LA SENTENCIA DE YPÓRA

(Adaptación de la Leyenda del Jurunda-guaraní)
Los indiecitos mojan sus pies en las claras espumas del río; están pescando. Todo es paz... Sin embargo, los mayores les han encargado que no se asomen al remanso, porque en ese recodo se esconde un par de ojos negros que pertenece a un demonio, que atrapa a todos los que osan meter las narices, los pies y bucear en sus dominios. Para atrapar a los que andan por allí, el río, el demonio, en el remanso tiene los mejores peces, los más gordos, los de más bellos colores. También plateados y dorados, con crestas de festones iridiscentes. Mansión guardada para caracoles y celestiales plantas.
¡Hay que ser muy osado y desobedecer la sabia voz de los ancianos para llegarse hasta la escalofriante superficie donde patinan burbujas!.
El niño de los ojos azabache nunca ha dado importancia a las leyendas ni a los consejos. Por ello está frente al remanso. Hipnotizado. Tentado de vencer la obediencia y subyugarla a su antojo. Tentado de comprobar que lo que los grandes dicen, son, al fin, boberías de ignorantes.
¡Si hasta el agua se pone tibia cerca del remanso! “Ya volveré”, repetíase.
Y lo hizo cuando sus padres en una fiesta de la aldea, desprevenidos, lo olvidaron por unos instantes.
Las orillas del río estaban húmedas, el aroma de las flores se extendía, exquisito, los follajes verdosos se hamacaban y rozaban en las aguas...
El indiecito observó que no había nadie, ¡era la oportunidad que esperaba!.
Y hasta el remanso llegó y sintió la terrible fuerza que el agua ejercía sobre su pequeño cuerpo, se asió a un tronco y ambos giraban sin pausa.

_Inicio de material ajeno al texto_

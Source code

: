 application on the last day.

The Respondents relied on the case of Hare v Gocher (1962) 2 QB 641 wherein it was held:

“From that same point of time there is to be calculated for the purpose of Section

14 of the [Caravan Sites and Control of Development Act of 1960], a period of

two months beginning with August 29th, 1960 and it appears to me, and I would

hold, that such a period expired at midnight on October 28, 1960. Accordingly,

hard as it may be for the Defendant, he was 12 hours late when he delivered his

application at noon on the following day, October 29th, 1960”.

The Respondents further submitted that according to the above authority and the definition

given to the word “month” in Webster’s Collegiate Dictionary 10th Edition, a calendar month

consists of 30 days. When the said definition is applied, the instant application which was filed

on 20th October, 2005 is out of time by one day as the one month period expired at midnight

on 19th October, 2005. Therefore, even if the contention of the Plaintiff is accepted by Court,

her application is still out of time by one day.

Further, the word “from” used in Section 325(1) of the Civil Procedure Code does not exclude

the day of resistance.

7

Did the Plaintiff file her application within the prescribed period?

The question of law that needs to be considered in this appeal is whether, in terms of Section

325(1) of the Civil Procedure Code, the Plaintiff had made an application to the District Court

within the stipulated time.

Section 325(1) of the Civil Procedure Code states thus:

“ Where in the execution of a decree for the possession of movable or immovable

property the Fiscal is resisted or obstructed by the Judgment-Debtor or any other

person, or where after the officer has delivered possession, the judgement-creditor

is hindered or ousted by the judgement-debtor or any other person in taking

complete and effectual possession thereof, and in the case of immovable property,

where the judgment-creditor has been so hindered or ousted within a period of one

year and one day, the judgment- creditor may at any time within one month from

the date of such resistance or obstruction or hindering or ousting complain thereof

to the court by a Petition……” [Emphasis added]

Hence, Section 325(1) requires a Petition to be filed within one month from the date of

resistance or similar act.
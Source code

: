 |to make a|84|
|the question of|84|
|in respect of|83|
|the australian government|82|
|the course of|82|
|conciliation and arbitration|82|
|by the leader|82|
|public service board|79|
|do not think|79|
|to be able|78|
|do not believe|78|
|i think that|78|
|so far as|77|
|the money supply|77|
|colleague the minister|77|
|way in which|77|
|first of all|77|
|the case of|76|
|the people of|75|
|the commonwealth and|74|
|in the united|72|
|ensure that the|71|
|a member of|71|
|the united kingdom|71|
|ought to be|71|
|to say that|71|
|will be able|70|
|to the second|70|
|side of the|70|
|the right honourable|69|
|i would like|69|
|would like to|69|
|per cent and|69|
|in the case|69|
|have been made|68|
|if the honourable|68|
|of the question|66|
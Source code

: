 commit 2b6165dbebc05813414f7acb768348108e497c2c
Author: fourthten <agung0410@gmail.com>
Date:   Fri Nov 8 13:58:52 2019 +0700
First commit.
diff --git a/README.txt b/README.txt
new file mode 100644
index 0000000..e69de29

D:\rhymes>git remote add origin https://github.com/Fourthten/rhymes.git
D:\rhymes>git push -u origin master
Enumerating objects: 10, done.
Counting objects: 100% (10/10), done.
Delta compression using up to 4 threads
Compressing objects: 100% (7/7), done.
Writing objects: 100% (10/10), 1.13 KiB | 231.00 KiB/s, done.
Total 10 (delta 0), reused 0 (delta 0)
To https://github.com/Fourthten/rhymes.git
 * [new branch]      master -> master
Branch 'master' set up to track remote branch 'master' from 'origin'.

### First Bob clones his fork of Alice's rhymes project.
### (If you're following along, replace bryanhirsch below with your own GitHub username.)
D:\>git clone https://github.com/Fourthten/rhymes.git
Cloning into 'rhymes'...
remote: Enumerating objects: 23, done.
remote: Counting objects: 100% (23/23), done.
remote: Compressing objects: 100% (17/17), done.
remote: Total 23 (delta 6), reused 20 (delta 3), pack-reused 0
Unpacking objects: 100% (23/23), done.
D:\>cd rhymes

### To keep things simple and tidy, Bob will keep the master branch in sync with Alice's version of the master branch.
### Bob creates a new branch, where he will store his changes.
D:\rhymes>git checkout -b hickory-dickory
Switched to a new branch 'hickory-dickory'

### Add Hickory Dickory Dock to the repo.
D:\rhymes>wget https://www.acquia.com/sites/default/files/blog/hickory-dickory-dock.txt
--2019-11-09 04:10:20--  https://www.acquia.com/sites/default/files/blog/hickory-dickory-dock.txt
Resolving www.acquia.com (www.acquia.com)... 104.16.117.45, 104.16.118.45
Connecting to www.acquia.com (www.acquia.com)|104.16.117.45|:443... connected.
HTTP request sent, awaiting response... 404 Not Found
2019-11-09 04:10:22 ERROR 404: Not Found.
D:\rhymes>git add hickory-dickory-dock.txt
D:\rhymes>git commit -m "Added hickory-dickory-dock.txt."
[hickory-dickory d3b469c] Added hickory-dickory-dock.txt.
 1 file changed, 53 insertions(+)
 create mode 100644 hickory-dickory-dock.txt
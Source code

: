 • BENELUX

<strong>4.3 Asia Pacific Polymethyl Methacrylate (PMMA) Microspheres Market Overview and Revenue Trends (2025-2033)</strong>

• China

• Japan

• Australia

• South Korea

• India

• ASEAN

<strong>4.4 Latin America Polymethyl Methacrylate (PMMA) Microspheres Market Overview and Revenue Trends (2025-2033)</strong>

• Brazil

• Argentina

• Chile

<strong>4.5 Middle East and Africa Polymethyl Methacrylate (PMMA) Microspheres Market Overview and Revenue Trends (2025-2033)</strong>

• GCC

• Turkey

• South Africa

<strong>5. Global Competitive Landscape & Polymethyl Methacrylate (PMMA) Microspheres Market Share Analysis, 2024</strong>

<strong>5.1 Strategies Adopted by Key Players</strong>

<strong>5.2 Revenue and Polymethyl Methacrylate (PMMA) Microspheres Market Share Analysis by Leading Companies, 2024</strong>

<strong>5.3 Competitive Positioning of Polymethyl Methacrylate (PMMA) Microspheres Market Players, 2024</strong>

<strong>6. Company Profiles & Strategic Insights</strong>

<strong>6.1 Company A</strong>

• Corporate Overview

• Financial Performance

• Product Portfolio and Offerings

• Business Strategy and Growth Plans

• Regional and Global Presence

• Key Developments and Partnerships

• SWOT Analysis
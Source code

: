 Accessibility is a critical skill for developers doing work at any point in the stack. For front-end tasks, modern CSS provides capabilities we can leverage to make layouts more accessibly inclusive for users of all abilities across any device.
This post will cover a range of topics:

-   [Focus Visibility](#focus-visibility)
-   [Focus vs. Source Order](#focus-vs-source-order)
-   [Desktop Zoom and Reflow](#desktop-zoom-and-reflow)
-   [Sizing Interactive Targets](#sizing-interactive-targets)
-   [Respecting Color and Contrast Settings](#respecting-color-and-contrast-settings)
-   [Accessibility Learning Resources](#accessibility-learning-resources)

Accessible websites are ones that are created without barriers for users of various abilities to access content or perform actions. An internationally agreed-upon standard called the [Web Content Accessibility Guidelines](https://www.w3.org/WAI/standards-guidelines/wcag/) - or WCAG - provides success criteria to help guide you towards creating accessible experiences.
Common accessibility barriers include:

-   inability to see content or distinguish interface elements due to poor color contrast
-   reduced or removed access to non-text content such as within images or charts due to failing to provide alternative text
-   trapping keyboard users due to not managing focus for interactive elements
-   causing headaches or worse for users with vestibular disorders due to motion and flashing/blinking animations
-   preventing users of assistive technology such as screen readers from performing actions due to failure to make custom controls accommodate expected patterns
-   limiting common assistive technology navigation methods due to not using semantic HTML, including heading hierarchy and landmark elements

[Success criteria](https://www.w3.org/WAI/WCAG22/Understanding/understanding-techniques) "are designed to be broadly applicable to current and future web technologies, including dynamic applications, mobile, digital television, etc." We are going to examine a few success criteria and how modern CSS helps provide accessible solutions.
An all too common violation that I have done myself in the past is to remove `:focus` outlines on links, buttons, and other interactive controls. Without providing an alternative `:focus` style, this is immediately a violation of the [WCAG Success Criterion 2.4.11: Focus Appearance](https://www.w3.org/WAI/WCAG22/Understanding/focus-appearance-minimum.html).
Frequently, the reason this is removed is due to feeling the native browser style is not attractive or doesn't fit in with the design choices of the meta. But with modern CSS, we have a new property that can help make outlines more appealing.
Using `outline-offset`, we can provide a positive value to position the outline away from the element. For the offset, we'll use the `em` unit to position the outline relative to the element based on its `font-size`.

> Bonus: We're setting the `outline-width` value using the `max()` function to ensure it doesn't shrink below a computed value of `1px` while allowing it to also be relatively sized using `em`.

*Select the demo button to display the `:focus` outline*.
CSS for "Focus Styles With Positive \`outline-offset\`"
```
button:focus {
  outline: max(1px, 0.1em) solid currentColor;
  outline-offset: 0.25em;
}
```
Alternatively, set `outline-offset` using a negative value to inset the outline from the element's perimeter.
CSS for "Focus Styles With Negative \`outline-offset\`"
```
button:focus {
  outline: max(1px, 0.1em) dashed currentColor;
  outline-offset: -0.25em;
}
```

La madre llegaba en ese instante y se arrojó al agua para ayudar a su hijo; el niño gritó que no lo hiciera, no podría acercarse al tronco, no podría resistir la fuerza del remanso... Bien lo sabía él...
Gritó y gritó... Gritaba y gritaba mientras la madre giraba en locos remolinos hacia el remolino asesino. Los concéntricos círculos fueron cerrándose hasta hundir a la madre que dio al amado hijo una última mirada de tristeza. Buscando los maternos ojos, el niño escudriñó el abismo y las profundidades devolvieron un par de ojos verdes, encendidos, fogosos. Demoníacos.
Entonces, Ypóra, dueño de la terrible mirada, le habló y dictó sentencia; ya que amaba tanto las aguas y hurgar en ellas, a partir de ese momento, para siempre, se convertiría en un pájaro que seguirá el curso de los ríos, pescaría durante su vida, y los niños como él era, le perseguirán por siempre para cazarlo, como a él le gustaba cazar... Y cada vez que deseara hablar sólo emitiría un graznido espantoso para recordarle que sus alas cargaban con una muerte. La de su madre.
Ypóra así, creyó ser justo, y luego de hablar al niño se retiró a sus aposentos de conchas marinas y algas; se recostó en las rocas, convocó a los sapos y estos, ajustando los instrumentos de la orquesta, dieron bienvenida a la recién llegada...
El martín pescador huyó del tronco y volando a ras de las aguas fue por su primer pez, pescando en buena ley.